A major appeal of ex parte and inter partes reexamination was the high rate at which the Patent Office granted requests and initiated proceedings.  On the other hand, the APJs in recent months are becoming much more discriminating in their consideration of inter partes review petitions, denying a sizeable percentage of such requests for failing to present a complete and convincing argument for unpatentability.

The APJs’ decision denying review this Monday in Pride Solutions v. Not Dead Yet Manufacturing (IPR2013-00627) is a case in point.  The patent claimed a “connect/disconnect coupling for securing a stalk stomper to a tool bar.”  (In case you don’t know, “a stalk stomper” stomps on stubble from harvested crops, reducing the possibility of the stubble damaging tractors, etc.).  The exemplary claim included the limitation of “a retention means on the plate member” for engaging a pin to prevent desirable longitudinal movement of certain component parts.

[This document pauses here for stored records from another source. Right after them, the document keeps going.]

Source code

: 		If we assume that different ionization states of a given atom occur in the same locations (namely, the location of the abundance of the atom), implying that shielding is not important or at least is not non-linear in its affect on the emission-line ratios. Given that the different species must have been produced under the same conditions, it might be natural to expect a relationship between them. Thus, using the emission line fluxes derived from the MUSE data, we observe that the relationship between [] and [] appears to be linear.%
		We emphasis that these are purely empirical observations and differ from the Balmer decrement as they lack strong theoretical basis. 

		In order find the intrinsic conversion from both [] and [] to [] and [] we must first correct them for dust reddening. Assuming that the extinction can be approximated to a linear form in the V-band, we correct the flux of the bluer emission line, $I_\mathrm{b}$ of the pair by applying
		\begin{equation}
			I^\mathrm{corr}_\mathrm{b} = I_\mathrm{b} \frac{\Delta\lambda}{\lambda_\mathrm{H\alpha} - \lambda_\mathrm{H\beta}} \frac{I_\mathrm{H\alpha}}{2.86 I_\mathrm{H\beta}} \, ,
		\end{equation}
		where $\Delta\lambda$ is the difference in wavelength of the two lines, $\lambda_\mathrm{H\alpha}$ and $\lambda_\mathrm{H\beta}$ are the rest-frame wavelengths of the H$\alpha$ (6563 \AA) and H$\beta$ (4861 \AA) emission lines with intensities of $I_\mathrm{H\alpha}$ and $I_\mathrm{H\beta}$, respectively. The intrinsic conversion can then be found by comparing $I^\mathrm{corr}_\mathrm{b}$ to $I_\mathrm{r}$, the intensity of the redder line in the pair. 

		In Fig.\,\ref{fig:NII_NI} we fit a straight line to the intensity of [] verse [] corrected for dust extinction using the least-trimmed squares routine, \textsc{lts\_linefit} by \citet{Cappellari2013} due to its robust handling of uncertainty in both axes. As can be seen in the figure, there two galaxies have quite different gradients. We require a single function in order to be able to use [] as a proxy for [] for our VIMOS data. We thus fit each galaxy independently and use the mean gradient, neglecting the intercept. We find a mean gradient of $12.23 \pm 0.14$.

Mindful of its responsibility to construe the claims before applying them to the prior art disclosure, the petitioner fully considered the possibility of the “retention means” being a means-plus-function limitation.  The petitioner concluded, though, that the claim was unclear, that under the “broadest reasonable construction” standard the limitation was not means-plus-function, and “‘retention means’” should be construed broadly, e.g., as a “‘mechanism that retains something’”:

the plain language of “retention means” in the claim is ambiguous, the specification discloses a single embodiment of a “retention means,” and the Patent Owner has applied the term broadly to read on structures very different than the disclosed embodiment. Accordingly, under a broadest reasonable construction, Petitioner submits that, for purposes of this inter partes review, the recited “retention means” should be construed broadly, e.g., as a “mechanism that retains something.”

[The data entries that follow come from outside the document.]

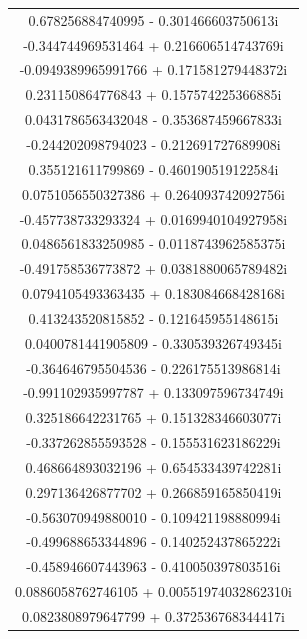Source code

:\documentclass[12pt,a4paper,UTF8]{ctexart}
\begin{document}
\begin{enumerate}
\begin{longtable}{c}
              0.678256884740995      -   0.301466603750613i   \\
              -0.344744969531464     +   0.216606514743769i   \\
              -0.0949389965991766    +   0.171581279448372i   \\
              0.231150864776843      +   0.157574225366885i   \\
              0.0431786563432048     -   0.353687459667833i   \\
              -0.244202098794023     -   0.212691727689908i   \\
              0.355121611799869      -   0.460190519122584i   \\
              0.0751056550327386     +   0.264093742092756i   \\
              -0.457738733293324     +   0.0169940104927958i  \\
              0.0486561833250985     -   0.0118743962585375i  \\
              -0.491758536773872     +   0.0381880065789482i  \\
              0.0794105493363435     +   0.183084668428168i   \\
              0.413243520815852      -   0.121645955148615i   \\
              0.0400781441905809     -   0.330539326749345i   \\
              -0.364646795504536     -   0.226175513986814i   \\
              -0.991102935997787     +   0.133097596734749i   \\
              0.325186642231765      +   0.151328346603077i   \\
              -0.337262855593528     -   0.155531623186229i   \\
              0.468664893032196      +   0.654533439742281i   \\
              0.297136426877702      +   0.266859165850419i   \\
              -0.563070949880010     -   0.109421198880994i   \\
              -0.499688653344896     -   0.140252437865222i   \\
              -0.458946607443963     -   0.410050397803516i   \\
              0.0886058762746105     +   0.00551974032862310i \\
              0.0823808979647799     +   0.372536768344417i   \\

\end{longtable}
\end{enumerate}
\end{document}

The patent owner also concluded that “retention means” was not means-plus-function and offered its own more limited construction. 

The APJs disagreed with both parties, finding that the word “means” created a presumption of means-plus-function, and that the claim did not recite sufficient structure to rebut that presumption.  In particular, the APJs construed the limitation to cover the specific “L-shaped bracket” disclosed in the specification as the corresponding structure and the equivalents thereof. 

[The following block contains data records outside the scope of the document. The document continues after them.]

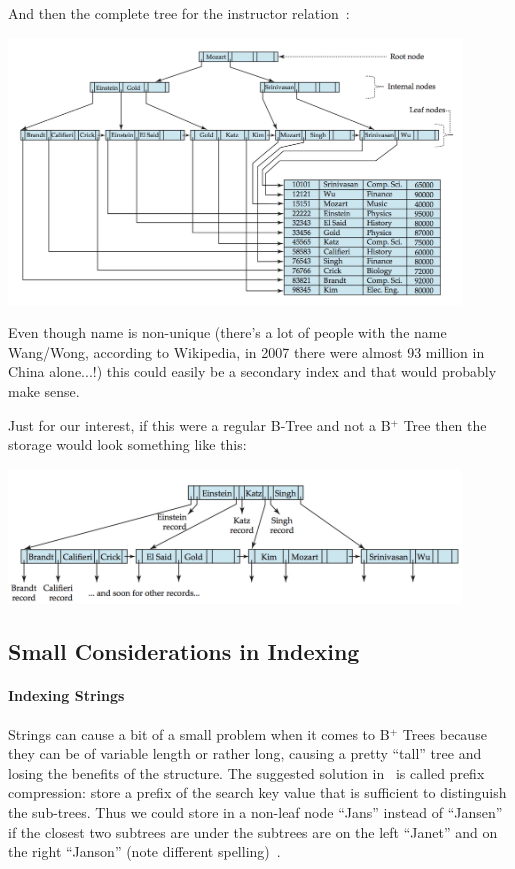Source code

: And then the complete tree for the instructor relation~\cite{dsc}:

\begin{center}
	\includegraphics[width=0.9\textwidth]{images/b-tree-complete}
\end{center}

Even though name is non-unique (there's a lot of people with the name Wang/Wong, according to Wikipedia, in 2007 there were almost 93 million in China alone...!) this could easily be a secondary index and that would probably make sense.

Just for our interest, if this were a regular B-Tree and not a B$^{+}$ Tree then the storage would look something like this:

\begin{center}
	\includegraphics[width=0.9\textwidth]{images/b-tree-equivalent}
\end{center}

\subsection*{Small Considerations in Indexing}

\paragraph{Indexing Strings}
Strings can cause a bit of a small problem when it comes to B$^{+}$ Trees because they can be of variable length or rather long, causing a pretty ``tall'' tree and losing the benefits of the structure. The suggested solution in~\cite{dsc} is called prefix compression: store a prefix of the search key value that is sufficient to distinguish the sub-trees. Thus we could store in a non-leaf node ``Jans'' instead of ``Jansen'' if the closest two subtrees are under the subtrees are on the left ``Janet'' and on the right ``Janson'' (note different spelling)~\cite{dsc}.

The APJs then found that the petitioner had “not provide[d] any evidence of how the prior art references should be applied [to the claims] if ‘retention means’ is construed as a means-plus-function term.  Nor is the evidence provided by Petitioner sufficient to show a reasonable likelihood that it will prevail on at least one of the challenged claims.”  They acknowledged that the petitioner had proposed four grounds for unpatentability, but “[n]one of the evidence submitted equates to a retention block or a retention stop in the form of an L-shaped bracket, as we have construed ‘retention means.’” (Emphasis added). 

What does this mean for practitioners?  Hindsight is 20-20. But an argument in the alternative – in the event that “retention means” is found by the APJs to be means-plus-function – might have been in order.  It is true that the petition here had reached the strictly-followed 60-page limit.  Still, given the APJs’ proclivity for denying additional grounds for unpatentability as “redundant,”  future petitioners might consider jettisoning an extra ground in favor of a prior art analysis that would apply in the event that the APJs adopt a different claim construction.